- _Work request_: From the entries below, output the line with "More features will" and each following line up to and including the line with "In addition to", exactly as written.

- _Records to process_:
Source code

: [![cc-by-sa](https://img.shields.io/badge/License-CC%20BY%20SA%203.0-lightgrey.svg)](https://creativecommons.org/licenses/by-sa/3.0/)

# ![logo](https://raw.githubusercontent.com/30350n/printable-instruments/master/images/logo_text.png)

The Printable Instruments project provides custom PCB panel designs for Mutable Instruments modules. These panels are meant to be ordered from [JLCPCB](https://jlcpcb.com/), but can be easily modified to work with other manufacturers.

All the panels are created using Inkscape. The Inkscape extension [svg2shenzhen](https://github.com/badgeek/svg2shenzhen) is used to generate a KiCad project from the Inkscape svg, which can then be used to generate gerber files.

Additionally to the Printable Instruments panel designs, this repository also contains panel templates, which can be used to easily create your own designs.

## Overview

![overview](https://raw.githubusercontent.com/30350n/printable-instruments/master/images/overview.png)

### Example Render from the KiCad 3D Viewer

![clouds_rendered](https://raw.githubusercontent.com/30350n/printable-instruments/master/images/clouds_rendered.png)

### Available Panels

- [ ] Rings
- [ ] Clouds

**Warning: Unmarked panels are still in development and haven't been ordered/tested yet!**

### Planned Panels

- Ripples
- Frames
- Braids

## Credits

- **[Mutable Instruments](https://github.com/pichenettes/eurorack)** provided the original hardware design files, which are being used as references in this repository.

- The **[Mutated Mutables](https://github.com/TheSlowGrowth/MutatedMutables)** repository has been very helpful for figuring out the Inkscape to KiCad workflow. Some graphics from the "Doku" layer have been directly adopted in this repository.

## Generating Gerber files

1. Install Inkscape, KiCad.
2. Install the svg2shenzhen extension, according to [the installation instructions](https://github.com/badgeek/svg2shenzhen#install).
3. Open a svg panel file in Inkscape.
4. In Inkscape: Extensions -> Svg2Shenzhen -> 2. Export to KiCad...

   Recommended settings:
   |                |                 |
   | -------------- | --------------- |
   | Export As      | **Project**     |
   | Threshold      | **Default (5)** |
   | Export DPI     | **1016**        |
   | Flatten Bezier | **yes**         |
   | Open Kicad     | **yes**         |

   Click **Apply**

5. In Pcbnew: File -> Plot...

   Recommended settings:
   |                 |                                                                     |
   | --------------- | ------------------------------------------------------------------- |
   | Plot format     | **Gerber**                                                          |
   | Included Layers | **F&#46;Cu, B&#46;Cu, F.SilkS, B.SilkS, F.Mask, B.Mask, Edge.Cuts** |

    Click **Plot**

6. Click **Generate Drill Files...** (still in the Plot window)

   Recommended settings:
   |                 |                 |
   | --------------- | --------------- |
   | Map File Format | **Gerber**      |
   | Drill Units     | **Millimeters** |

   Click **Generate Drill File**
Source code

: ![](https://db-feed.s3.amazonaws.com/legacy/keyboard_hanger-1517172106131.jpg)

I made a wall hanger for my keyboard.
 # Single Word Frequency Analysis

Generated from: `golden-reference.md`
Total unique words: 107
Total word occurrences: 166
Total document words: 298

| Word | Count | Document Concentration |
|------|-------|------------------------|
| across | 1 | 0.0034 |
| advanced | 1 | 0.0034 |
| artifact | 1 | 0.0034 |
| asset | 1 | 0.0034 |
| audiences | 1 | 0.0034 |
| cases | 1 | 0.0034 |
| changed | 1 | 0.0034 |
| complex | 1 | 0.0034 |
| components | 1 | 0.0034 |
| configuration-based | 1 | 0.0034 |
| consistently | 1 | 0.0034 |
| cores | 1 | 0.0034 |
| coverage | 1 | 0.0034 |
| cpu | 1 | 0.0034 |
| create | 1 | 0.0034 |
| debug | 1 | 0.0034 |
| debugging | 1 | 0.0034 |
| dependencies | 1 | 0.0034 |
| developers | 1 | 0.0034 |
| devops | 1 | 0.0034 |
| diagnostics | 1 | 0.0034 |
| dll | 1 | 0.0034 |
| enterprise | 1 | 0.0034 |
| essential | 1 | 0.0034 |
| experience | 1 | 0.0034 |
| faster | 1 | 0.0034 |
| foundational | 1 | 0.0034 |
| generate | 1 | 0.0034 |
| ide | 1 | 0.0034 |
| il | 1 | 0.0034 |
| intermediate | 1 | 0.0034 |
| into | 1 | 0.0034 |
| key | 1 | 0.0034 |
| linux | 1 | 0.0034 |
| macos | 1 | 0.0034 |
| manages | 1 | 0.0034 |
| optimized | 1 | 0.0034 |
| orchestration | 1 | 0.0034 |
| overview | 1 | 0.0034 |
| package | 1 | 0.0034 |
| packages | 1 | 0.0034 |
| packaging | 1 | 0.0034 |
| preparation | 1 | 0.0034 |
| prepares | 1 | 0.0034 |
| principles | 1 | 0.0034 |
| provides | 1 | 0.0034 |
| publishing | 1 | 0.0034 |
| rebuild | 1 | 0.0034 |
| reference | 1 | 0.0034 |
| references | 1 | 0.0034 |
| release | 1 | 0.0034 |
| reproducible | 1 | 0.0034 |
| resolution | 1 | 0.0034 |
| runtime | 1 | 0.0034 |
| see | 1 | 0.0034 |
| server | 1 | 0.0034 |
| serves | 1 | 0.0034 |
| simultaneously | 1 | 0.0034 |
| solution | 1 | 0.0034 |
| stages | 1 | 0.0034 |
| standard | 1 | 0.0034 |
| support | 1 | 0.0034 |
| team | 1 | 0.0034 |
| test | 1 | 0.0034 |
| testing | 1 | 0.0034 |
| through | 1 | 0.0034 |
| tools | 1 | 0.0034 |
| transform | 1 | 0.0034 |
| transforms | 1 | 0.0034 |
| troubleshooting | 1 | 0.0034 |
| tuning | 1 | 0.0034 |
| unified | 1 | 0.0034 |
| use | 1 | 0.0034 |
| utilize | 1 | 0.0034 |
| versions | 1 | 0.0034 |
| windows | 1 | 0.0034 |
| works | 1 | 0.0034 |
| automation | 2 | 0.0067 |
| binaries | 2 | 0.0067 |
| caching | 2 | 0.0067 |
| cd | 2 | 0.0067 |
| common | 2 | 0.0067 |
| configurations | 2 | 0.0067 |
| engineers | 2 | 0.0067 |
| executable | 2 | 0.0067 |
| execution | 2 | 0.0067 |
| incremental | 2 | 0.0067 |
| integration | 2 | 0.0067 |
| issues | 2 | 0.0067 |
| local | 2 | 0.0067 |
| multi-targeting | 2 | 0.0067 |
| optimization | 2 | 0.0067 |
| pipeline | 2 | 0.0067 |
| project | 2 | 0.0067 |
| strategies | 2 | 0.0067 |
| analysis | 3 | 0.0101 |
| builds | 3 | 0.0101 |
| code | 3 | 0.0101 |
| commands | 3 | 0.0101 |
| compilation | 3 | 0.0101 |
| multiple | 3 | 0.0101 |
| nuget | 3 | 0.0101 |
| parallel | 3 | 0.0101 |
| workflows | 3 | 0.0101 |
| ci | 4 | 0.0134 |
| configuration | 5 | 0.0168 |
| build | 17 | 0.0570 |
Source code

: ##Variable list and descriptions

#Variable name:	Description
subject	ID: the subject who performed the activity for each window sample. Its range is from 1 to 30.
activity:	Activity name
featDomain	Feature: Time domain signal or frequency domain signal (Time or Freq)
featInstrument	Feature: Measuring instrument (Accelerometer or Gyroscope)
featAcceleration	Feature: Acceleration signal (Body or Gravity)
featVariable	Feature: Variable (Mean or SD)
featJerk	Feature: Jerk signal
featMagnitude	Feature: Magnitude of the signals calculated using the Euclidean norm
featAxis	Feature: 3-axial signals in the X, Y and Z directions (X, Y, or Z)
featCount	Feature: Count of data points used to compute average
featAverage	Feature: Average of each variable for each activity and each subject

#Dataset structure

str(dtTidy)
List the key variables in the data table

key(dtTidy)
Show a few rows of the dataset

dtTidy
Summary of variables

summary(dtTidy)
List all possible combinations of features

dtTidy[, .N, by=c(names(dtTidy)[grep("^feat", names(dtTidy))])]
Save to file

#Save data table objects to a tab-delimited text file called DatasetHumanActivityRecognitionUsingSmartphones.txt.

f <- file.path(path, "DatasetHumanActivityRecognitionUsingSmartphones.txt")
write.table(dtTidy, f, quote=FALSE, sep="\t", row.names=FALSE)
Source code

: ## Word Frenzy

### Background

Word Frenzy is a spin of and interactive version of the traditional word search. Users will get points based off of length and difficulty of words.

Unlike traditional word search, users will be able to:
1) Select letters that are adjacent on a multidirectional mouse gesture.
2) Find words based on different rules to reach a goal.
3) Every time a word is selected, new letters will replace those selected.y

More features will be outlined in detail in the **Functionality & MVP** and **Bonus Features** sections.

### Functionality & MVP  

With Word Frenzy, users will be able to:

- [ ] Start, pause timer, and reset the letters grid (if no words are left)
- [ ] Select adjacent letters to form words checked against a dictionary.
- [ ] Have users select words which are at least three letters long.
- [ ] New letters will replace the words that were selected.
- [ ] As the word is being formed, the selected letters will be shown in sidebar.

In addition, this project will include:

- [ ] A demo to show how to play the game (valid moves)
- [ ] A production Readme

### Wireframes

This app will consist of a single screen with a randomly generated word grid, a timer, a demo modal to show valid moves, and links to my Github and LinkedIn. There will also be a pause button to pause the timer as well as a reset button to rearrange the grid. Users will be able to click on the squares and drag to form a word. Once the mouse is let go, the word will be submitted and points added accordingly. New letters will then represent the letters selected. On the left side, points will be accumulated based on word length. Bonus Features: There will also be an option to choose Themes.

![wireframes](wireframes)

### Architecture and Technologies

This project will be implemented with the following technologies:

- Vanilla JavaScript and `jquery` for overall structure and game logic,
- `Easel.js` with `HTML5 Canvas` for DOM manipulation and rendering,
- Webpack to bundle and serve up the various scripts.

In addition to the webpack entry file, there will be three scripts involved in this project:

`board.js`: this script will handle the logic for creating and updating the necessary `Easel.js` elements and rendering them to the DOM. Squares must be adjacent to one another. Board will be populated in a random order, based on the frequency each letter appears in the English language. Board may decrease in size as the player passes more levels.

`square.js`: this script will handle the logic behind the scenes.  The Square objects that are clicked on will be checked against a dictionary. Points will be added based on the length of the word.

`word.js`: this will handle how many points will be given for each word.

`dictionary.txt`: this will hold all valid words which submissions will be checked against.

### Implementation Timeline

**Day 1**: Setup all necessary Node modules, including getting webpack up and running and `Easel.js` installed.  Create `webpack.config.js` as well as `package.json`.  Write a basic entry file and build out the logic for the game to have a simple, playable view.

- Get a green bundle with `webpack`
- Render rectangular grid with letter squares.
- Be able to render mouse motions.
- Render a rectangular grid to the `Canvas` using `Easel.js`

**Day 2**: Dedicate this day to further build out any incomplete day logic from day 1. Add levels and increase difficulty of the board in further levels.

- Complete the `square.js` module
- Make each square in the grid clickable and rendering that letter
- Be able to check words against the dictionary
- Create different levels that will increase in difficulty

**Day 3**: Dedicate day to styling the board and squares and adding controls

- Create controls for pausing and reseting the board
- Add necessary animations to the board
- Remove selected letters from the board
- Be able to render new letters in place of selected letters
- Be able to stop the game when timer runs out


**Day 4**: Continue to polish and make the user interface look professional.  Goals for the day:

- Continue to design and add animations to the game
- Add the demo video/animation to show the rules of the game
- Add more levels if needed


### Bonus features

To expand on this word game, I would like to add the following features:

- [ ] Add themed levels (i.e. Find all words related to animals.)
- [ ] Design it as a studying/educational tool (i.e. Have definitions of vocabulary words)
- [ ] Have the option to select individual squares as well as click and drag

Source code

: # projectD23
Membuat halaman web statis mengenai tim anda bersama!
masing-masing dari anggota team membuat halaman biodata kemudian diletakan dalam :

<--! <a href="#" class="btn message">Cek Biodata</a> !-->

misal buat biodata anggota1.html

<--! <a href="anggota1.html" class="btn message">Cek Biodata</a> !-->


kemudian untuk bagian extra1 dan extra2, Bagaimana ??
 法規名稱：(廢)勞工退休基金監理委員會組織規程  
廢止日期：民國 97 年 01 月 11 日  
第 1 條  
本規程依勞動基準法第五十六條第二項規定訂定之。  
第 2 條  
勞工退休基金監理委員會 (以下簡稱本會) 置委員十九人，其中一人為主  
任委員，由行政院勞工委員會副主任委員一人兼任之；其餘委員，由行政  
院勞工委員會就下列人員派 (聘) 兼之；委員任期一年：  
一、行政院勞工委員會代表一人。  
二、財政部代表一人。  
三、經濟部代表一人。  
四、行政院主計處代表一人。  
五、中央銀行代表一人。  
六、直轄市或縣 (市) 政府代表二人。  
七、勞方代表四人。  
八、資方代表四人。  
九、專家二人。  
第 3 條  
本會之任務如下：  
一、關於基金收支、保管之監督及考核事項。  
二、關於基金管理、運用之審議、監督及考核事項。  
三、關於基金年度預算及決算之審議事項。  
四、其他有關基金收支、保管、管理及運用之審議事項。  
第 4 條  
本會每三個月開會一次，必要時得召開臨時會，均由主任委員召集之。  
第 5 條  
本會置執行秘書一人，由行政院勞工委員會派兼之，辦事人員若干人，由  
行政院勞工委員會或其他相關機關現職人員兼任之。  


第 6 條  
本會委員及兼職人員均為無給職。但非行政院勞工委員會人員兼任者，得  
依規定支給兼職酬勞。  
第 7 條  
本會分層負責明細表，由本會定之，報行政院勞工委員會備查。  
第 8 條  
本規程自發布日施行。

- _Solution below_:
More features will be outlined in detail in the **Functionality & MVP** and **Bonus Features** sections.

### Functionality & MVP  

With Word Frenzy, users will be able to:

- [ ] Start, pause timer, and reset the letters grid (if no words are left)
- [ ] Select adjacent letters to form words checked against a dictionary.
- [ ] Have users select words which are at least three letters long.
- [ ] New letters will replace the words that were selected.
- [ ] As the word is being formed, the selected letters will be shown in sidebar.

In addition, this project will include:

- [ ] A demo to show how to play the game (valid moves)
- [ ] A production Readme

### Wireframes

This app will consist of a single screen with a randomly generated word grid, a timer, a demo modal to show valid moves, and links to my Github and LinkedIn. There will also be a pause button to pause the timer as well as a reset button to rearrange the grid. Users will be able to click on the squares and drag to form a word. Once the mouse is let go, the word will be submitted and points added accordingly. New letters will then represent the letters selected. On the left side, points will be accumulated based on word length. Bonus Features: There will also be an option to choose Themes.

![wireframes](wireframes)

### Architecture and Technologies

This project will be implemented with the following technologies:

- Vanilla JavaScript and `jquery` for overall structure and game logic,
- `Easel.js` with `HTML5 Canvas` for DOM manipulation and rendering,
- Webpack to bundle and serve up the various scripts.

In addition to the webpack entry file, there will be three scripts involved in this project:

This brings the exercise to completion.